Something our cars have in common, and I think it’s pretty rare among the ex-X Prize troupe, is we ended up getting daily drivers out of the deal. All three of ours are useful transportation, and they’re such frugal fuel consumers that lately we drive them because, among other things, we’re tightwads.
We’ve had them for years now and much of the novelty has worn off for us, but gosh, it’s pretty handy having a car that’ll drive for 4 cents a mile on non-petroleum fuel (biodiesel, and in MAX’s case, straight vegetable oil is an option). We’re all past the point where every drive is a science experiment, now they’re our first choice vehicles because they’re the cheapest wheels in the garage.
We’re greenies too, and have the usual greenie motives to reduce fossil fuel use (environmental, political, and so there’s some petroleum left over for future generations), and I doubt any of us would have gone to this much trouble just to spare ourselves sticker shock at the fuel pump, but now that we have them, we’re using them. Now that we’ve made our point, we get to enjoy the benefits, particularly the benefits in the wallet.
Our point, in case this is your first MAX Update, is that regular people can build extremely* fuel efficient cars. And what’s the point of our point? Well, if we can do it, then the car factories can do it too. But they don’t (and they won’t until the market demands it of them, hint hint) so right now, if you want an extremely fuel efficient car, you’ll have to build your own…like George and Bill and Out among the muggles, I get the occasional lecture about how MAX doesn’t matter because I don’t have a car factory, and that even if there were only a finite supply of petroleum and even if I did.global warming were for real, one car doesn’t count.
I’m reminded of the Loren Eiseley story, The Star Thrower. This story has been misquoted and misused thousands of times in the last forty years and I might as well join the club–this wasn’t Eiseley’s point at all but I’m using his story anyway.
Here’s the short form: A man at the seashore watched a boy throwing beached starfish back into the ocean, and asked him why he did it. The boy said, “Because the tide is going out, and they’ll die if I don’t.” The man told him there were miles of beach, and millions of starfish, and the boy’s efforts wouldn’t make any difference. The boy threw another starfish into the sea and said, “I made a difference to that one.”
So when naysayers scoff at MAX and tell me it can’t make a difference, I tell them “It makes a difference to me,” and though it’s an easy argument to prove when I fill ‘er up after a 200 mile drive and get change back for my eight bucks, I do tire of proving it.

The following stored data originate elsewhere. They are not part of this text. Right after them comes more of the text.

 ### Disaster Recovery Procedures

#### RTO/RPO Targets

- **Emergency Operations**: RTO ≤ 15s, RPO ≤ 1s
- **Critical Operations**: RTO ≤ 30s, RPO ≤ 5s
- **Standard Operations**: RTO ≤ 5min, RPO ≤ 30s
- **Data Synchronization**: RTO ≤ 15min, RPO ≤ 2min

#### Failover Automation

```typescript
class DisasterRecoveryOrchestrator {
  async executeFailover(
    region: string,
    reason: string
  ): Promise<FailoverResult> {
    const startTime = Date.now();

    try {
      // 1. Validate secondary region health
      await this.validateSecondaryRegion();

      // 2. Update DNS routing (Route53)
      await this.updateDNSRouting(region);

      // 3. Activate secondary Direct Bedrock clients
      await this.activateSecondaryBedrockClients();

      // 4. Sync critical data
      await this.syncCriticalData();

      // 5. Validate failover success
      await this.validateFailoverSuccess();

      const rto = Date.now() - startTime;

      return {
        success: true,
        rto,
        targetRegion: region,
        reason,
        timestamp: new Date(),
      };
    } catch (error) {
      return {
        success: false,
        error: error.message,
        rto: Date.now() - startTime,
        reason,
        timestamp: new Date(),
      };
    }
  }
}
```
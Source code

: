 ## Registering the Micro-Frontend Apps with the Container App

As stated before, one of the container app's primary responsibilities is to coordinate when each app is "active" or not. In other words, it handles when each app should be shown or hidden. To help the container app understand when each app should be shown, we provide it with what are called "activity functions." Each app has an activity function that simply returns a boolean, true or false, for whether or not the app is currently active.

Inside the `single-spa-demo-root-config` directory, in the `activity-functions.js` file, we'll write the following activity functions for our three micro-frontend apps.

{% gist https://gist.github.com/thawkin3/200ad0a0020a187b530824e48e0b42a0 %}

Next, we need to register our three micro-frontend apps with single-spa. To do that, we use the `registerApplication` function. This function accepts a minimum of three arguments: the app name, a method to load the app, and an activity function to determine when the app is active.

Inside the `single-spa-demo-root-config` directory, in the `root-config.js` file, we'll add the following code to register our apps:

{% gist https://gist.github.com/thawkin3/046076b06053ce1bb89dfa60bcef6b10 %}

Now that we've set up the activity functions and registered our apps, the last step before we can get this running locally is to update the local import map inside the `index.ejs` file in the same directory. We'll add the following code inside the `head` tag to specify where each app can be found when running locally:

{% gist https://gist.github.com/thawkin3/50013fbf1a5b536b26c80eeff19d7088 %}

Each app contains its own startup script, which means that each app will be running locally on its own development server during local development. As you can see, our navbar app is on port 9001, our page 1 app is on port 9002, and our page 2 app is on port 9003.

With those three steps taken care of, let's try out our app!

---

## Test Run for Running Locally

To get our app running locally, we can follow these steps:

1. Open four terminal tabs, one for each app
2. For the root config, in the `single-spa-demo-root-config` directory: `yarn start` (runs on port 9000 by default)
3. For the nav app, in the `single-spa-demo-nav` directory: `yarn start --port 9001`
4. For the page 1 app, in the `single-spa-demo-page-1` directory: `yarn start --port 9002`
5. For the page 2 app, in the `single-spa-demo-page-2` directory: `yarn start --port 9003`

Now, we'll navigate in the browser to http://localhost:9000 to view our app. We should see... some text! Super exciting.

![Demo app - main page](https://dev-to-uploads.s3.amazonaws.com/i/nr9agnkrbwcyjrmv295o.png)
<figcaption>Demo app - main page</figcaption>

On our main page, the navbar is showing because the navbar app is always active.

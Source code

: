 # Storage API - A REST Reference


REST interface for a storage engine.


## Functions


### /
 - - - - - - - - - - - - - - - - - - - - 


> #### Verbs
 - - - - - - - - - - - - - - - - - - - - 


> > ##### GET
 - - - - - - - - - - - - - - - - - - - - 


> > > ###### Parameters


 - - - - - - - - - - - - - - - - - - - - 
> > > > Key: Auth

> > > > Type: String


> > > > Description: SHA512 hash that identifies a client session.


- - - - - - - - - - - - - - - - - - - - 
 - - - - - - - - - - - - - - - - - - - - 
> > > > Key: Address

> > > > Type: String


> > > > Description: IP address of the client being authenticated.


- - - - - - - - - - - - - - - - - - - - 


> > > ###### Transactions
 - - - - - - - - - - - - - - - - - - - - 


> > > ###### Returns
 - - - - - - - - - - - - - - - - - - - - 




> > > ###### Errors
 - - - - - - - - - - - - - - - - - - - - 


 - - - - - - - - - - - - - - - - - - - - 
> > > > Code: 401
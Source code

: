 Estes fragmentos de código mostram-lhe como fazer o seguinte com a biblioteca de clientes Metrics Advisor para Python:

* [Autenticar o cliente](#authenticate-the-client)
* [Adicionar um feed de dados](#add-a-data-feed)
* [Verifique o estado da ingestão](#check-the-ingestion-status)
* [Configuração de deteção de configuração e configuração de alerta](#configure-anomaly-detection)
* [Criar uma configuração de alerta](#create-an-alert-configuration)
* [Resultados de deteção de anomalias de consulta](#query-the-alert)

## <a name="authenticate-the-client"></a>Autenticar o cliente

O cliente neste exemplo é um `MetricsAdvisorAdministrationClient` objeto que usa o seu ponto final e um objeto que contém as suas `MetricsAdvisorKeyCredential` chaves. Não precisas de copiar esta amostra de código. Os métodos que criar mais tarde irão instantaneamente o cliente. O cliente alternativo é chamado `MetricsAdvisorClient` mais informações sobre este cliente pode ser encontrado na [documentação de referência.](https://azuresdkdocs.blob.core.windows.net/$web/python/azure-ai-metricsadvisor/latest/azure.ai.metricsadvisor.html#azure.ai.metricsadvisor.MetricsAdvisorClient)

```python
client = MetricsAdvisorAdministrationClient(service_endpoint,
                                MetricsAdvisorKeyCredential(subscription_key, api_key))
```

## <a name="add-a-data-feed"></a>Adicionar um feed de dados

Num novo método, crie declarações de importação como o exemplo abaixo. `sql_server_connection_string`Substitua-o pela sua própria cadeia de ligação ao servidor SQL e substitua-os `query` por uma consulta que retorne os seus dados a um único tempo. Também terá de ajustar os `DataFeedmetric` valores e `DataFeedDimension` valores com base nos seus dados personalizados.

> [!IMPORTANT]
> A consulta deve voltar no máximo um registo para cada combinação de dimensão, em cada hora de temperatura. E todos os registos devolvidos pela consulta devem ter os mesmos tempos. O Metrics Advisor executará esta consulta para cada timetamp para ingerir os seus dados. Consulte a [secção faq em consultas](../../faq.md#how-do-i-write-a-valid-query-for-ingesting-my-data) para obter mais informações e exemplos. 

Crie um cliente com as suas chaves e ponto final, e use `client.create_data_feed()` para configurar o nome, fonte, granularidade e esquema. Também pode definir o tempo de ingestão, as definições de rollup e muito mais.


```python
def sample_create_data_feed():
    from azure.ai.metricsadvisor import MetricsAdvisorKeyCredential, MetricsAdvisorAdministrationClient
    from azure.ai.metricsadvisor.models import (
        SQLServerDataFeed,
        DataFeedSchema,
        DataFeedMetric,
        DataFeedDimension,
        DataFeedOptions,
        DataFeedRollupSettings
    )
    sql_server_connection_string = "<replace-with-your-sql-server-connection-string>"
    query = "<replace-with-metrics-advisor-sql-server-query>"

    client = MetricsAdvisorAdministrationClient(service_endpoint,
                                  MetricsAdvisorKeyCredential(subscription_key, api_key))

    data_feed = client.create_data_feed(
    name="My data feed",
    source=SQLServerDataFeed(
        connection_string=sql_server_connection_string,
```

With MAX parked between George’s Vincitore (the dieselized and streamlined Metro sedan, at the left of the above photo) and Bill’s Dirigo (the wood bodied diesel three wheeler at the right) I didn’t have to prove anything. Nobody would build a car like this? Nobody even wants a car like this? Hey, don’t tell me, tell these guys…and while you’re at it, ask them what it cost to drive here.
*What does “extremely fuel efficient” mean? Let’s define it as double the Corporate Average Fuel Economy standard for passenger cars. MAX gets about triple the CAFE standard, so I don’t think I’m setting the bar too high.